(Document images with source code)
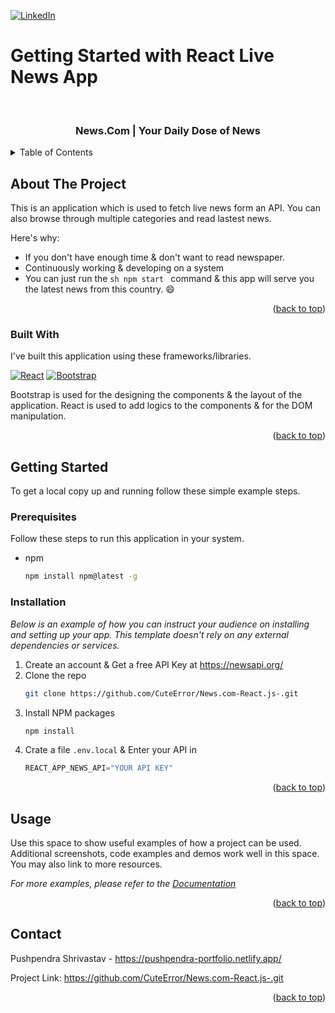 [![LinkedIn][linkedin-shield]][linkedin-url]

# Getting Started with React Live News App

<div id="top"></div>

<!-- PROJECT LOGO -->
<br />
<div align="left">

  <h3 align="center">News.Com | Your Daily Dose of News</h3>

<!-- TABLE OF CONTENTS -->
<details>
  <summary>Table of Contents</summary>
  <ul>
    <li>
      <a href="#about-the-project">About The Project</a>
      <ul>
        <li><a href="#built-with">Built With</a></li>
      </ul>
    </li>
    <li>
      <a href="#getting-started">Getting Started</a>
      <ul>
        <li><a href="#prerequisites">Prerequisites</a></li>
        <li><a href="#installation">Installation</a></li>
      </ul>
    </li>
    <li><a href="#contact">Contact</a></li>
  </ul>
</details>



<!-- ABOUT THE PROJECT -->
## About The Project

This is an application which is used to fetch live news form an API. You can also browse through multiple categories and read lastest news.

Here's why:
* If you don't have enough time & don't want to read newspaper.
* Continuously working & developing on a system
* You can just run the ```sh npm start ``` command & this app will serve you the latest news from this country. :smile:

<p align="right">(<a href="#top">back to top</a>)</p>



### Built With

I've built this application using these frameworks/libraries. 

[![React][React.js]][React-url] [![Bootstrap][Bootstrap.com]][Bootstrap-url]
  
Bootstrap is used for the designing the components & the layout of the application. React is used to add logics to the components & for the DOM manipulation.

<p align="right">(<a href="#top">back to top</a>)</p>


<!-- GETTING STARTED -->
## Getting Started

To get a local copy up and running follow these simple example steps.

### Prerequisites

Follow these steps to run this application in your system.
  
* npm
  ```sh
  npm install npm@latest -g
  ```

### Installation

_Below is an example of how you can instruct your audience on installing and setting up your app. This template doesn't rely on any external dependencies or services._

1. Create an account & Get a free API Key at https://newsapi.org/
2. Clone the repo
   ```sh
   git clone https://github.com/CuteError/News.com-React.js-.git
   ```
3. Install NPM packages
   ```sh
   npm install
   ```
4. Crate a file `.env.local` & Enter your API in 
   ```js
   REACT_APP_NEWS_API="YOUR API KEY"
   ```

<p align="right">(<a href="#top">back to top</a>)</p>


<!-- USAGE EXAMPLES -->
## Usage

Use this space to show useful examples of how a project can be used. Additional screenshots, code examples and demos work well in this space. You may also link to more resources.

_For more examples, please refer to the [Documentation](https://example.com)_

<p align="right">(<a href="#top">back to top</a>)</p>


<!-- CONTACT -->
## Contact

Pushpendra Shrivastav - https://pushpendra-portfolio.netlify.app/

Project Link: https://github.com/CuteError/News.com-React.js-.git

<p align="right">(<a href="#top">back to top</a>)</p>


<!-- MARKDOWN LINKS & IMAGES -->
<!-- https://www.markdownguide.org/basic-syntax/#reference-style-links -->
[linkedin-shield]: https://img.shields.io/badge/-LinkedIn-black.svg?style=for-the-badge&logo=linkedin&colorB=555
[linkedin-url]: [https://linkedin.com/in/othneildrew](https://www.linkedin.com/in/pushpendra-shrivastav)
<!-- [product-screenshot]: images/screenshot.png -->
[React.js]: https://img.shields.io/badge/React-20232A?style=for-the-badge&logo=react&logoColor=61DAFB
[React-url]: https://reactjs.org/
[Bootstrap.com]: https://img.shields.io/badge/Bootstrap-563D7C?style=for-the-badge&logo=bootstrap&logoColor=white
[Bootstrap-url]: https://getbootstrap.com

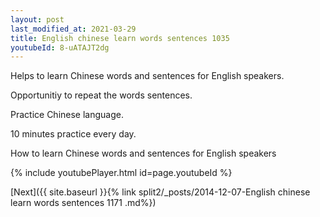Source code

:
 ```yaml
---
layout: post
last_modified_at: 2021-03-29
title: English chinese learn words sentences 1035 
youtubeId: 8-uATAJT2dg
---
```

 
 
Helps to learn Chinese words and sentences for English speakers.

Opportunitiy to repeat the words sentences. 

Practice Chinese language. 
 
10 minutes practice every day. 
 
How to learn Chinese words and sentences for English speakers 
 
{% include youtubePlayer.html id=page.youtubeId %}
 
 
[Next]({{ site.baseurl }}{% link  split2/_posts/2014-12-07-English chinese learn words sentences 1171 .md%})
 
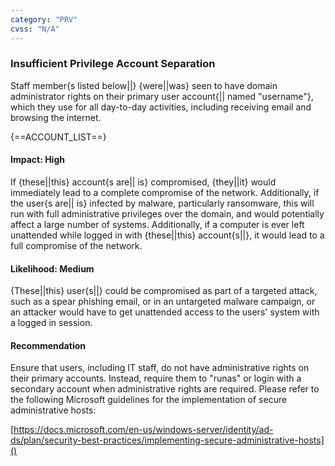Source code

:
 ```yaml
---
category: "PRV"
cvss: "N/A"
---
```

### Insufficient Privilege Account Separation
Staff member{s listed below||} {were||was} seen to have domain administrator rights on their primary user account{|| named "username"}, which they use for all day-to-day activities, including receiving email and browsing the internet.

{==ACCOUNT_LIST==}
#### Impact: High
If {these||this} account{s are|| is} compromised, {they||it} would immediately lead to a complete compromise of the network. Additionally, if the user{s are|| is} infected by malware, particularly ransomware, this will run with full administrative privileges over the domain, and would potentially affect a large number of systems. Additionally, if a computer is ever left unattended while logged in with {these||this} account{s||}, it would lead to a full compromise of the network.
#### Likelihood: Medium
{These||this} user{s||} could be compromised as part of a targeted attack, such as a spear phishing email, or in an untargeted malware campaign, or an attacker would have to get unattended access to the users' system with a logged in session.
#### Recommendation
Ensure that users, including IT staff, do not have administrative rights on their primary accounts. Instead, require them to "runas" or login with a secondary account when administrative rights are required. Please refer to the following Microsoft guidelines for the implementation of secure administrative hosts:

[https://docs.microsoft.com/en-us/windows-server/identity/ad-ds/plan/security-best-practices/implementing-secure-administrative-hosts]()
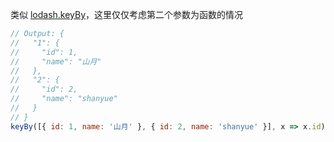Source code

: 类似 [lodash.keyBy](https://lodash.com/docs/4.17.15#keyBy)，这里仅仅考虑第二个参数为函数的情况

``` js
// Output: {
//   "1": {
//     "id": 1,
//     "name": "山月"
//   },
//   "2": {
//     "id": 2,
//     "name": "shanyue"
//   }
// }
keyBy([{ id: 1, name: '山月' }, { id: 2, name: 'shanyue' }], x => x.id)
```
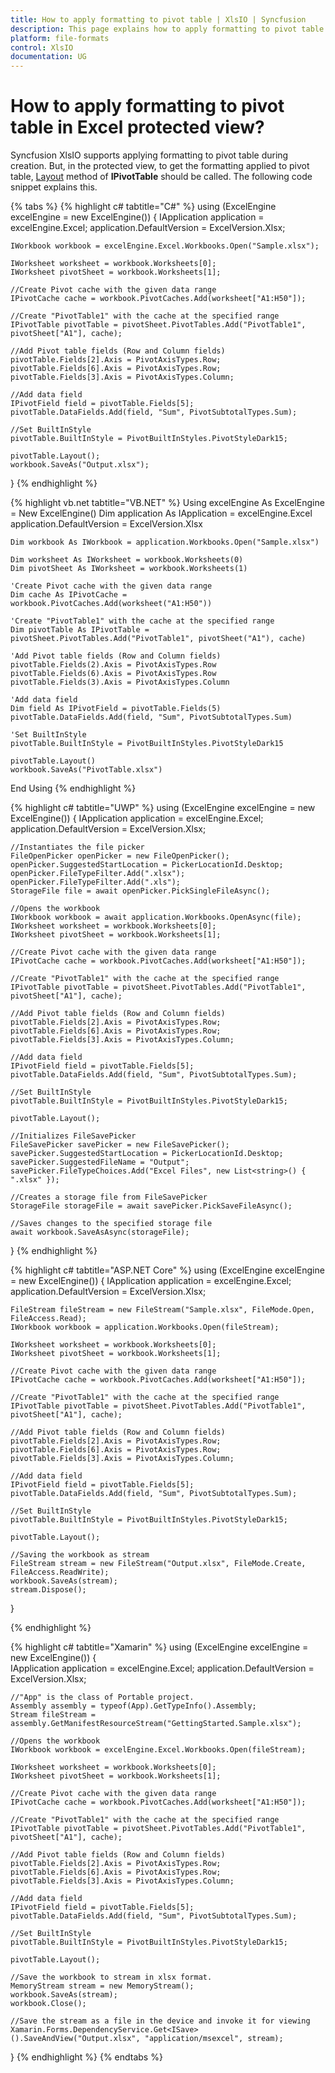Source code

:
 ```yaml
---
title: How to apply formatting to pivot table | XlsIO | Syncfusion
description: This page explains how to apply formatting to pivot table in Excel protected view using Syncfusion .NET Excel library (XlsIO).
platform: file-formats
control: XlsIO
documentation: UG
---
```


# How to apply formatting to pivot table in Excel protected view?

Syncfusion XlsIO supports applying formatting to pivot table during creation. But, in the protected view, to get the formatting applied to pivot table, [Layout](https://help.syncfusion.com/cr/file-formats/Syncfusion.XlsIO.IPivotTable.html#Syncfusion_XlsIO_IPivotTable_Layout) method of **IPivotTable** should be called. The following code snippet explains this.

{% tabs %}
{% highlight c# tabtitle="C#" %}
using (ExcelEngine excelEngine = new ExcelEngine())
{
    IApplication application = excelEngine.Excel;
    application.DefaultVersion = ExcelVersion.Xlsx;

    IWorkbook workbook = excelEngine.Excel.Workbooks.Open("Sample.xlsx");

    IWorksheet worksheet = workbook.Worksheets[0];
    IWorksheet pivotSheet = workbook.Worksheets[1];

    //Create Pivot cache with the given data range
    IPivotCache cache = workbook.PivotCaches.Add(worksheet["A1:H50"]);

    //Create "PivotTable1" with the cache at the specified range
    IPivotTable pivotTable = pivotSheet.PivotTables.Add("PivotTable1", pivotSheet["A1"], cache);

    //Add Pivot table fields (Row and Column fields)
    pivotTable.Fields[2].Axis = PivotAxisTypes.Row;
    pivotTable.Fields[6].Axis = PivotAxisTypes.Row;
    pivotTable.Fields[3].Axis = PivotAxisTypes.Column;

    //Add data field
    IPivotField field = pivotTable.Fields[5];
    pivotTable.DataFields.Add(field, "Sum", PivotSubtotalTypes.Sum);

    //Set BuiltInStyle
    pivotTable.BuiltInStyle = PivotBuiltInStyles.PivotStyleDark15;

    pivotTable.Layout();
    workbook.SaveAs("Output.xlsx");             
}
{% endhighlight %}

{% highlight vb.net tabtitle="VB.NET" %}
Using excelEngine As ExcelEngine = New ExcelEngine()
    Dim application As IApplication = excelEngine.Excel
    application.DefaultVersion = ExcelVersion.Xlsx
	
    Dim workbook As IWorkbook = application.Workbooks.Open("Sample.xlsx")

    Dim worksheet As IWorksheet = workbook.Worksheets(0)
    Dim pivotSheet As IWorksheet = workbook.Worksheets(1)

    'Create Pivot cache with the given data range
    Dim cache As IPivotCache = workbook.PivotCaches.Add(worksheet("A1:H50"))

    'Create "PivotTable1" with the cache at the specified range
    Dim pivotTable As IPivotTable = pivotSheet.PivotTables.Add("PivotTable1", pivotSheet("A1"), cache)

    'Add Pivot table fields (Row and Column fields)
    pivotTable.Fields(2).Axis = PivotAxisTypes.Row
    pivotTable.Fields(6).Axis = PivotAxisTypes.Row
    pivotTable.Fields(3).Axis = PivotAxisTypes.Column

    'Add data field
    Dim field As IPivotField = pivotTable.Fields(5)
    pivotTable.DataFields.Add(field, "Sum", PivotSubtotalTypes.Sum)

    'Set BuiltInStyle
    pivotTable.BuiltInStyle = PivotBuiltInStyles.PivotStyleDark15

    pivotTable.Layout()
    workbook.SaveAs("PivotTable.xlsx")
End Using
{% endhighlight %}

{% highlight c# tabtitle="UWP" %}
using (ExcelEngine excelEngine = new ExcelEngine())
{
    IApplication application = excelEngine.Excel;
    application.DefaultVersion = ExcelVersion.Xlsx;
    
    //Instantiates the file picker
    FileOpenPicker openPicker = new FileOpenPicker();
    openPicker.SuggestedStartLocation = PickerLocationId.Desktop;
    openPicker.FileTypeFilter.Add(".xlsx");
    openPicker.FileTypeFilter.Add(".xls");
    StorageFile file = await openPicker.PickSingleFileAsync();
    
    //Opens the workbook
    IWorkbook workbook = await application.Workbooks.OpenAsync(file);
    IWorksheet worksheet = workbook.Worksheets[0];
    IWorksheet pivotSheet = workbook.Worksheets[1];
    
    //Create Pivot cache with the given data range
    IPivotCache cache = workbook.PivotCaches.Add(worksheet["A1:H50"]);
  
    //Create "PivotTable1" with the cache at the specified range
    IPivotTable pivotTable = pivotSheet.PivotTables.Add("PivotTable1", pivotSheet["A1"], cache);
 
    //Add Pivot table fields (Row and Column fields)
    pivotTable.Fields[2].Axis = PivotAxisTypes.Row;
    pivotTable.Fields[6].Axis = PivotAxisTypes.Row;    
    pivotTable.Fields[3].Axis = PivotAxisTypes.Column;

    //Add data field
    IPivotField field = pivotTable.Fields[5];
    pivotTable.DataFields.Add(field, "Sum", PivotSubtotalTypes.Sum);

    //Set BuiltInStyle
    pivotTable.BuiltInStyle = PivotBuiltInStyles.PivotStyleDark15;

    pivotTable.Layout();
    
    //Initializes FileSavePicker
    FileSavePicker savePicker = new FileSavePicker();
    savePicker.SuggestedStartLocation = PickerLocationId.Desktop;
    savePicker.SuggestedFileName = "Output";
    savePicker.FileTypeChoices.Add("Excel Files", new List<string>() { ".xlsx" });
    
    //Creates a storage file from FileSavePicker
    StorageFile storageFile = await savePicker.PickSaveFileAsync();
    
    //Saves changes to the specified storage file
    await workbook.SaveAsAsync(storageFile);
}
{% endhighlight %}

{% highlight c# tabtitle="ASP.NET Core" %}
using (ExcelEngine excelEngine = new ExcelEngine())
{
    IApplication application = excelEngine.Excel;
    application.DefaultVersion = ExcelVersion.Xlsx;

    FileStream fileStream = new FileStream("Sample.xlsx", FileMode.Open, FileAccess.Read);
    IWorkbook workbook = application.Workbooks.Open(fileStream);

    IWorksheet worksheet = workbook.Worksheets[0];
    IWorksheet pivotSheet = workbook.Worksheets[1];

    //Create Pivot cache with the given data range
    IPivotCache cache = workbook.PivotCaches.Add(worksheet["A1:H50"]);

    //Create "PivotTable1" with the cache at the specified range
    IPivotTable pivotTable = pivotSheet.PivotTables.Add("PivotTable1", pivotSheet["A1"], cache);

    //Add Pivot table fields (Row and Column fields)
    pivotTable.Fields[2].Axis = PivotAxisTypes.Row;
    pivotTable.Fields[6].Axis = PivotAxisTypes.Row;
    pivotTable.Fields[3].Axis = PivotAxisTypes.Column;

    //Add data field
    IPivotField field = pivotTable.Fields[5];
    pivotTable.DataFields.Add(field, "Sum", PivotSubtotalTypes.Sum);

    //Set BuiltInStyle
    pivotTable.BuiltInStyle = PivotBuiltInStyles.PivotStyleDark15;

    pivotTable.Layout();

    //Saving the workbook as stream
    FileStream stream = new FileStream("Output.xlsx", FileMode.Create, FileAccess.ReadWrite);
    workbook.SaveAs(stream);
    stream.Dispose();
}

{% endhighlight %}

{% highlight c# tabtitle="Xamarin" %}
using (ExcelEngine excelEngine = new ExcelEngine())
{    
    IApplication application = excelEngine.Excel;
    application.DefaultVersion = ExcelVersion.Xlsx;

    //"App" is the class of Portable project.
    Assembly assembly = typeof(App).GetTypeInfo().Assembly;
    Stream fileStream = assembly.GetManifestResourceStream("GettingStarted.Sample.xlsx");

    //Opens the workbook 
    IWorkbook workbook = excelEngine.Excel.Workbooks.Open(fileStream);

    IWorksheet worksheet = workbook.Worksheets[0];
    IWorksheet pivotSheet = workbook.Worksheets[1];

    //Create Pivot cache with the given data range
    IPivotCache cache = workbook.PivotCaches.Add(worksheet["A1:H50"]);

    //Create "PivotTable1" with the cache at the specified range
    IPivotTable pivotTable = pivotSheet.PivotTables.Add("PivotTable1", pivotSheet["A1"], cache);

    //Add Pivot table fields (Row and Column fields)
    pivotTable.Fields[2].Axis = PivotAxisTypes.Row;
    pivotTable.Fields[6].Axis = PivotAxisTypes.Row;
    pivotTable.Fields[3].Axis = PivotAxisTypes.Column;

    //Add data field
    IPivotField field = pivotTable.Fields[5];
    pivotTable.DataFields.Add(field, "Sum", PivotSubtotalTypes.Sum);

    //Set BuiltInStyle
    pivotTable.BuiltInStyle = PivotBuiltInStyles.PivotStyleDark15;

    pivotTable.Layout();

    //Save the workbook to stream in xlsx format. 
    MemoryStream stream = new MemoryStream();
    workbook.SaveAs(stream);
    workbook.Close();

    //Save the stream as a file in the device and invoke it for viewing
    Xamarin.Forms.DependencyService.Get<ISave>().SaveAndView("Output.xlsx", "application/msexcel", stream);
}
{% endhighlight %}
{% endtabs %}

## Directions
Within the entries, find all lines that contain "PickerLocationId" and copy each one.

## Response area
    openPicker.SuggestedStartLocation = PickerLocationId.Desktop;
    savePicker.SuggestedStartLocation = PickerLocationId.Desktop;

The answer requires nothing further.